Sanayi ve Teknoloji Bakanlığı verilerine göre 2018 yılında toplam 434 bin 717 asansörün periyodik kontrolü yapılmış ve 223 bin 433 asansöre (yüzde 51) kırmızı etiket, 21 bin 122 asansöre (yüzde 5) sarı etiket, 102 bin 405 asansöre (yüzde 24) mavi etiket ve 87 bin 757 asansöre de (yüzde 20) yeşil etiket iliştirilmiştir.

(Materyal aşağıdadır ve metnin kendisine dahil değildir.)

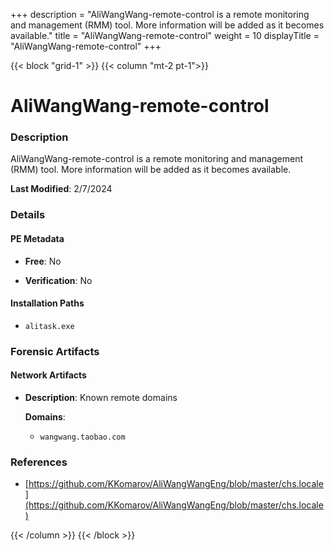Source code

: +++
description = "AliWangWang-remote-control is a remote monitoring and management (RMM) tool. More information will be added as it becomes available."
title = "AliWangWang-remote-control"
weight = 10
displayTitle = "AliWangWang-remote-control"
+++


{{< block "grid-1" >}}
{{< column "mt-2 pt-1">}}

# AliWangWang-remote-control


### Description

AliWangWang-remote-control is a remote monitoring and management (RMM) tool. More information will be added as it becomes available.



**Last Modified**: 2/7/2024

### Details


#### PE Metadata


- **Free**: No

- **Verification**: No




#### Installation Paths
- `alitask.exe`

### Forensic Artifacts




#### Network Artifacts

- **Description**: Known remote domains

  **Domains**:
    - `wangwang.taobao.com`





### References
- [https://github.com/KKomarov/AliWangWangEng/blob/master/chs.locale](https://github.com/KKomarov/AliWangWangEng/blob/master/chs.locale)



{{< /column >}}
{{< /block >}}

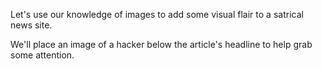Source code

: Let's use our knowledge of images to add some visual flair to a
satrical news site.

We'll place an image of a hacker below the article's headline 
to help grab some attention.
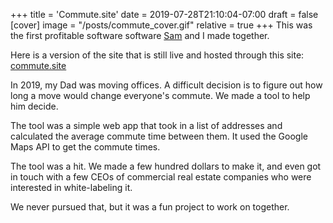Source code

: +++
title = 'Commute.site'
date = 2019-07-28T21:10:04-07:00
draft = false
[cover]
    image = "/posts/commute_cover.gif"
    relative = true
+++
This was the first profitable software software [Sam](https://github.com/sammcdo) and I made together. 

Here is a version of the site that is still live and hosted through this site: [commute.site](/commute/about.html) 

In 2019, my Dad was moving offices. A difficult decision is to figure out how long a move would change everyone's commute. We made a tool to help him decide.

The tool was a simple web app that took in a list of addresses and calculated the average commute time between them. It used the Google Maps API to get the commute times.

The tool was a hit. We made a few hundred dollars to make it, and even got in touch with a few CEOs of commercial real estate companies who were interested in white-labeling it.

We never pursued that, but it was a fun project to work on together. 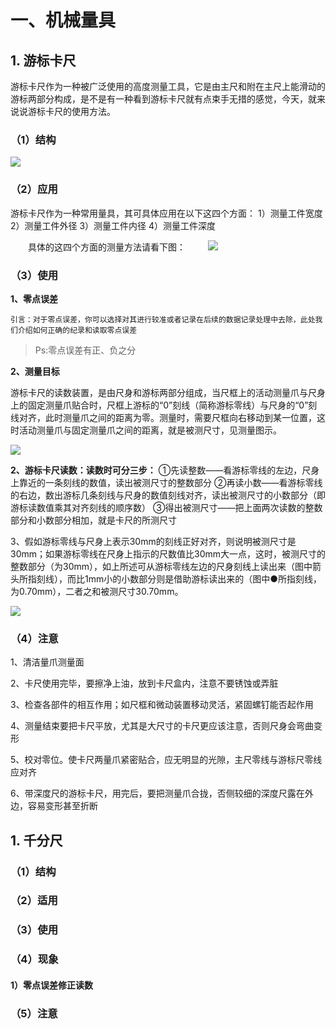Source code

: 
# 一、机械量具


## 1. 游标卡尺

游标卡尺作为一种被广泛使用的高度测量工具，它是由主尺和附在主尺上能滑动的游标两部分构成，是不是有一种看到游标卡尺就有点束手无措的感觉，今天，就来说说游标卡尺的使用方法。


### （1）结构

![](https://www.hblqfrp.net/upload/2019/11741c70e.jpg)
### （2）应用

游标卡尺作为一种常用量具，其可具体应用在以下这四个方面：
	1）测量工件宽度
	2）测量工件外径
	3）测量工件内径
	4）测量工件深度

　　具体的这四个方面的测量方法请看下图：
　　
![](https://www.hblqfrp.net/upload/2019/17067c340.jpg)


### （3）使用

**1、零点误差**

	引言：对于零点误差，你可以选择对其进行较准或者记录在后续的数据记录处理中去除，此处我们介绍如何正确的纪录和读取零点误差






>Ps:零点误差有正、负之分







**2、测量目标**

游标卡尺的读数装置，是由尺身和游标两部分组成，当尺框上的活动测量爪与尺身上的固定测量爪贴合时，尺框上游标的“0”刻线（简称游标零线）与尺身的“0”刻线对齐，此时测量爪之间的距离为零。测量时，需要尺框向右移动到某一位置，这时活动测量爪与固定测量爪之间的距离，就是被测尺寸，见测量图示。

![](https://www.hblqfrp.net/upload/2019/1d7c00ff6.jpg)



**2、游标卡尺读数：读数时可分三步：**
	①先读整数——看游标零线的左边，尺身上靠近的一条刻线的数值，读出被测尺寸的整数部分
	②再读小数——看游标零线的右边，数出游标几条刻线与尺身的数值刻线对齐，读出被测尺寸的小数部分（即游标读数值乘其对齐刻线的顺序数）
	③得出被测尺寸——把上面两次读数的整数部分和小数部分相加，就是卡尺的所测尺寸


3、假如游标零线与尺身上表示30mm的刻线正好对齐，则说明被测尺寸是30mm；如果游标零线在尺身上指示的尺数值比30mm大一点，这时，被测尺寸的整数部分（为30mm），如上所述可从游标零线左边的尺身刻线上读出来（图中箭头所指刻线），而比1mm小的小数部分则是借助游标读出来的（图中●所指刻线，为0.70mm），二者之和被测尺寸30.70mm。

![](https://www.hblqfrp.net/upload/2019/12d29e840.jpg)

### （4）注意

1、清洁量爪测量面

2、卡尺使用完毕，要擦净上油，放到卡尺盒内，注意不要锈蚀或弄脏

3、检查各部件的相互作用；如尺框和微动装置移动灵活，紧固螺钉能否起作用

4、测量结束要把卡尺平放，尤其是大尺寸的卡尺更应该注意，否则尺身会弯曲变形

5、校对零位。使卡尺两量爪紧密贴合，应无明显的光隙，主尺零线与游标尺零线应对齐

6、带深度尺的游标卡尺，用完后，要把测量爪合拢，否侧较细的深度尺露在外边，容易变形甚至折断




## 1. 千分尺


### （1）结构

### （2）适用


### （3）使用

### （4）现象

#### 1）零点误差修正读数





### （5）注意




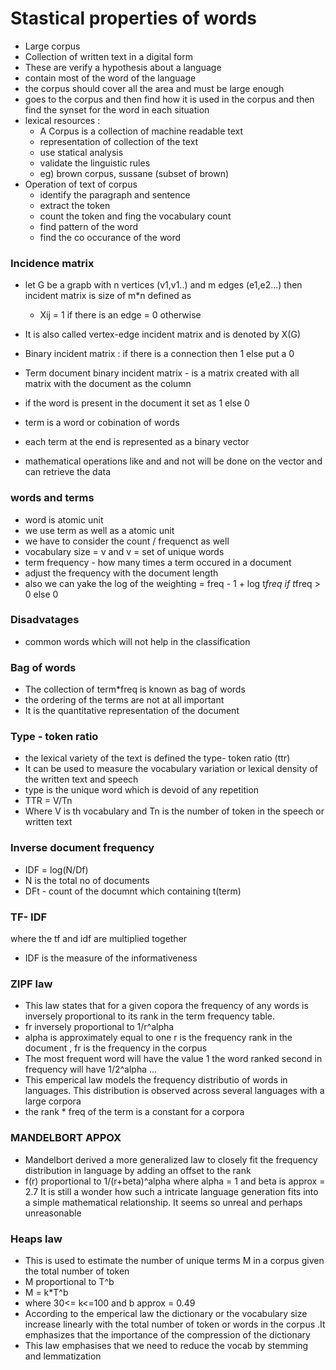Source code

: # Stastical properties of words

- Large corpus
- Collection of written text in a digital form
- These are verify a hypothesis about a language
- contain most of the word of the language
- the corpus should cover all the area and must be large enough
- goes to the corpus and then find how it is used in the corpus and then find the synset for the word in each situation
-  lexical resources :
    - A Corpus is a collection of machine readable text
    - representation of collection of the text
    - use statical analysis
    - validate the linguistic rules
    - eg) brown corpus, sussane (subset of brown)
- Operation of text of corpus
  - identify the paragraph and sentence 
  - extract the token
  - count the token and fing the vocabulary count
  - find pattern of the word
  - find the co occurance of the word

### Incidence matrix

- let G be a grapb with n vertices (v1,v1..) and m edges (e1,e2...) then incident matrix is size of m*n defined as

  - Xij = 1 if there is an edge
        = 0 otherwise
- It is also called vertex-edge incident matrix and is denoted by X(G)

- Binary incident matrix : if there is a connection then 1 else put a 0
- Term document binary incident matrix - is a matrix created with all matrix with the document as the column
- if the word is present in the document it set as 1 else 0

- term is a word or cobination of words
- each term at the end is represented as a binary vector
- mathematical operations like and and not will be done on the vector and can retrieve the data

### words and terms 
- word is atomic unit 
- we use term as well as a atomic unit 
- we have to consider the count / frequenct as well 
- vocabulary size = v and v = set of unique words
- term frequency - how many times a term occured in a document
- adjust the frequency with the document length
- also we can yake the log of the weighting = freq - 1 + log t*freq if t*freq > 0 else 0

### Disadvatages
- common words which will not help in the classification 
### Bag of words
- The collection of term*freq is known as bag of words
- the ordering of the terms are not at all important
- It is the quantitative representation of the document

### Type - token ratio

- the lexical variety of the text is defined the type- token ratio (ttr)
- It can be used to measure the vocabulary variation or lexical density of the written text and speech 
- type is the unique word which is devoid of any repetition 
- TTR = V/Tn
- Where V is th vocabulary and Tn is the number of token in the speech or written text

### Inverse document frequency
- IDF = log(N/Df)
- N is the total no of documents
- DFt - count of the documnt which containing t(term)

### TF- IDF
where the tf and idf are multiplied together

- IDF is the measure of the informativeness

### ZIPF law
- This law states that for a given copora the frequency of any words is inversely proportional to its rank in the term frequency table.
- fr inversely proportional to 1/r^alpha
- alpha is approximately equal to one r is the frequency rank in the document , fr is the frequency in the corpus
- The most frequent word will have the value 1 the word ranked second in frequency will have 1/2^alpha ...
- This emperical law models the frequency distributio of words in languages. This distribution is observed across several languages with a large corpora
- the rank * freq of the term is a constant for a corpora

### MANDELBORT APPOX
- Mandelbort derived a more generalized law to closely fit the frequency distribution in language by adding an offset to the rank
- f(r) proportional to 1/(r+beta)^alpha where alpha = 1 and beta is approx = 2.7 It is still a wonder how such a intricate language generation fits into a simple mathematical relationship. It seems so unreal and perhaps unreasonable

### Heaps law
- This is used to estimate the number of unique terms M in a corpus given the total number of token
- M proportional to T^b 
- M = k*T^b
- where 30<= k<=100 and b approx = 0.49 
- According to the emperical law the dictionary or the vocabulary size increase linearly with the total number of token or words in the corpus .It emphasizes that the importance of the compression of the dictionary
- This law emphasises that we need to reduce the vocab by stemming and lemmatization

Kamu kurumu niteliğinde bir meslek kuruluşu olan Odamız, asansörlerin yıllık kontrollerinin kamusal denetim anlayışıyla, tekniğine uygun olarak, deneyimli ve uzman makina mühendisleri tarafından yapılması ve bina sorumlularının bilinçlendirilmesi için ülke genelinde birçok il-ilçe belediyesinde eğitim düzenleyerek neler yapılması gerektiğini ifade etmiş; toplumun can ve mal güvenliğinin sağlanması için yapılacak çalışmalara her tür desteği vereceğini bildirmiş ve bu yönde birçok açıklama da yapmıştır.
2008 yılında başlatılan ve ilgili Bakanlıkla birlikte yürütülen mevzuat çalışmalarında bütün karşı çıkışlarımıza, bu işin kamusal bir görevlendirme ile yapılması gerekliliğini belirtmemize rağmen ilgili Bakanlık bu işi piyasaya açmıştır. İlk uygulamada ücretlendirme protokolle belirlendiği için Odamız dışında yapılan protokollerde çok yüksek ücretler talep edilmiş ve bu iş halkın cebinden piyasaya kaynak aktarmanın bir fırsatı olarak görülmüştür. Ancak Odamız ve konuya rant amacıyla yaklaşmayan bazı belediyelerin sürecin içinde yer alması sayesinde “piyasa” regüle edilmiş ve ücretler her yıl Bakanlıkça belirlenir hale gelmiştir.
Ancak üzülerek belirtmeliyiz ki; “Halkçı Belediyecilik” ilkesiyle yoluna devam etme iddiasında bulunan veya bu iddia ile 31 Mart Yerel Seçimlerinde kazanan ve mevcut iktidar dönemindeki uygulamaların tam tersini yapacağını beyan eden ana muhalefet partisi yönetimindeki bazı belediyeler asansör kontrol hizmetlerini özel şirketlere devretmeye başlamıştır.
Son olarak Bakırköy Belediyesi, 2013 yılından beri Odamızla yaptığı protokolü iptal ederek özel bir şirkete devredeceğini sözlü olarak belirtmiştir. Bu durum iktidarın TMMOB’ye bağlı Odaları etkisizleştirmek, kamusal denetimlerin içini boşaltarak ortadan kaldırmak, kâr amacı gütmeyen gelir kaynaklarını yok ederek çalışamaz hale getirme yönelimiyle aynı sonuçları doğurmaya yöneliktir ve halkın çıkarlarına aykırılık oluşturmaktadır.
Unutulmamalıdır ki Odamızın asansörlerin periyodik kontrollerini yapmaktan dışlanması, kamusal bir perspektifle toplumun can ve mal güvenliğine önem veren anlayışın dışlanması ve sürecin piyasaya teslimi anlamına gelmekte olup, bunun yaratacağı sonuçların sorumlusu da söz konusu belediyeler olacaktır.
Kentlerimizin ve halkımızın “toplumcu, demokratik ve halkçı bir yerel yönetim” anlayışına ihtiyacı vardır. Bunun yolu var olan protokolleri yenilemeyerek özel şirketlere vermek değil, aksine yeni mesleki ve teknik işbirliklerini geliştirerek emekten, adaletten, demokratik laik cumhuriyet değerlerinden yana dayanışmayı büyütmekten geçmektedir.